Monday, September 04, 2017

Durability


The seemingly endless Syrian civil war is sometimes presented as a backhanded tribute to the resilience of the al-Assad regime. But the precedent for regime survival in the wake of the Arab Spring through the use of force was set not by Bashar al-Assad, but by Yemeni president Ali Abdullah Saleh.

Now of course Saleh is not officially in power in Yemen these days, instead in an awkward coalition with the Houthi-led de facto government in Sanaa while the internationally recognized government in Aden relies on external military force for its authority. Yet the fact that Saleh is still a force in Yemen at all is astounding, given that he was seriously injured in a mysterious explosion at his palace in June 2011, and formally (if reluctantly) resigned at the end of that year, with the circumstances of his return from Riyadh to Yemen never fully explained.

Anyway, he has remained a key power broker since then, with the current internal crisis in the governing alliance triggered by concerns that he could be reinstalled as President as a way to break the military stalemate that has been a disaster for the Yemeni people. The photo above shows a large pro-Saleh demonstration held in Sanaa last week.
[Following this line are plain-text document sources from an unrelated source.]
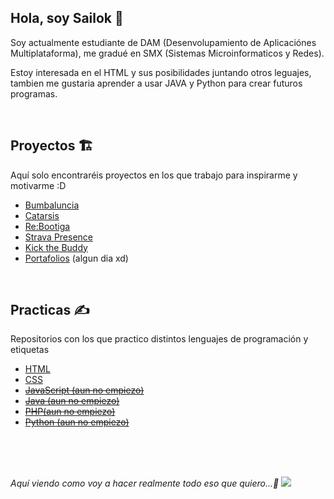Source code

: ## Hola, soy Sailok 👋
<p>Soy actualmente estudiante de DAM (Desenvolupamiento de Aplicaciónes Multiplataforma), me gradué en SMX (Sistemas Microinformaticos y Redes).</p>
<p>Estoy interesada en el HTML y sus posibilidades juntando otros leguajes, tambien me gustaria aprender a usar JAVA y Python para crear futuros programas.</p>

<br>

## Proyectos 🏗️
Aquí solo encontraréis proyectos en los que trabajo para inspirarme y motivarme :D

- <a href="https://github.com/Sailok25/Bumbaluncia">Bumbaluncia</a>
- <a href="https://github.com/Sailok25/Catarsis">Catarsis</a>
- <a href="https://github.com/Sailok25/Rebootiga">Re:Bootiga</a>
- <a href="https://github.com/Sailok25/StravaPresence">Strava Presence</a>
- <a href="https://github.com/Sailok25/KickTheBuddy">Kick the Buddy</a>
- <a href="https://github.com/Sailok25/Repository">Portafolios</a> (algun dia xd)

<br>

## Practicas ✍️
Repositorios con los que practico distintos lenguajes de programación y etiquetas

- <a href="https://github.com/Sailok25/HTML">HTML</a>
- <a href="https://github.com/Sailok25/CSS">CSS</a>
- <a href="https://github.com/Sailok25/JavaScript"><del>JavaScript (aun no empiezo)</del></a>
- <a href="https://github.com/Sailok25/Java"><del>Java (aun no empiezo)</del></a>
- <a href="https://github.com/Sailok25/PHP"><del>PHP(aun no empiezo)</del></a>
- <a href="https://github.com/Sailok25/Python"><del>Python (aun no empiezo)</del></a>

<br>
<br>
<br>


<i>Aquí viendo como voy a hacer realmente todo eso que quiero...🤡<i>
<img src="https://i.pinimg.com/564x/00/68/33/006833d62de3321b980cb2b6a46088a5.jpg">

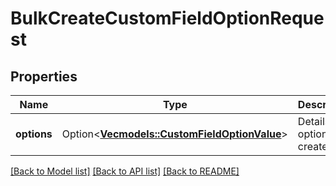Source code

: # BulkCreateCustomFieldOptionRequest

## Properties

Name | Type | Description | Notes
------------ | ------------- | ------------- | -------------
**options** | Option<[**Vec<models::CustomFieldOptionValue>**](CustomFieldOptionValue.md)> | Details of options to create. | [optional]

[[Back to Model list]](../README.md#documentation-for-models) [[Back to API list]](../README.md#documentation-for-api-endpoints) [[Back to README]](../README.md)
In terms of timeline, the Al-Assads were barely getting started on their war when Saleh, already dealing with insurrection for years, was nearly killed in that June 2011 attack. And he's done it with no obvious source of external support. The lesson is that for leaders ruthless and calculating enough, it's very very difficult to remove them, even in dire circumstances for their country.

Photo via Al Arabiya.

Sunday, September 03, 2017

It was the same year as Katrina

Brexit means ... Wider Europe?

Leading Brextwit Daniel Hannan in the Telegraph --

Of the 47 states in the Council of Europe, 19 are outside the EU, and many are happy that way. Public opinion in all four EFTA countries, for example, is overwhelmingly against joining. Britain, whose economy is larger than that of those 19 states combined, might aim to organise an outer tier, linked to the EU through a common market, not a common government. We should seek over time to build a prosperity zone from Iceland to Israel, from Ukraine to Morocco, within which the EU can pursue political union, surrounded by friends.

What percentage of Leave voters think they voted for a deep free trade deal with Iceland, Israel, Morocco, Ukraine, and all the other countries on the EU periphery?

Saturday, September 02, 2017

Swiss time will run out


Daniel Hannan -- still collecting a salary from the European Parliament -- keeps saying that Britain can get a Swiss-style deal post-Brexit. He said it again today at the FT Weekend Festival. The chart above shows how Switzerland manages its EU relations: a complex set of bilateral agreements, which include Switzerland agreeing to enforce EU provisions within its borders despite not being an EU member. Note the length of time it takes to put these treaties together, even for a country highly integrated economically and geographically with the EU.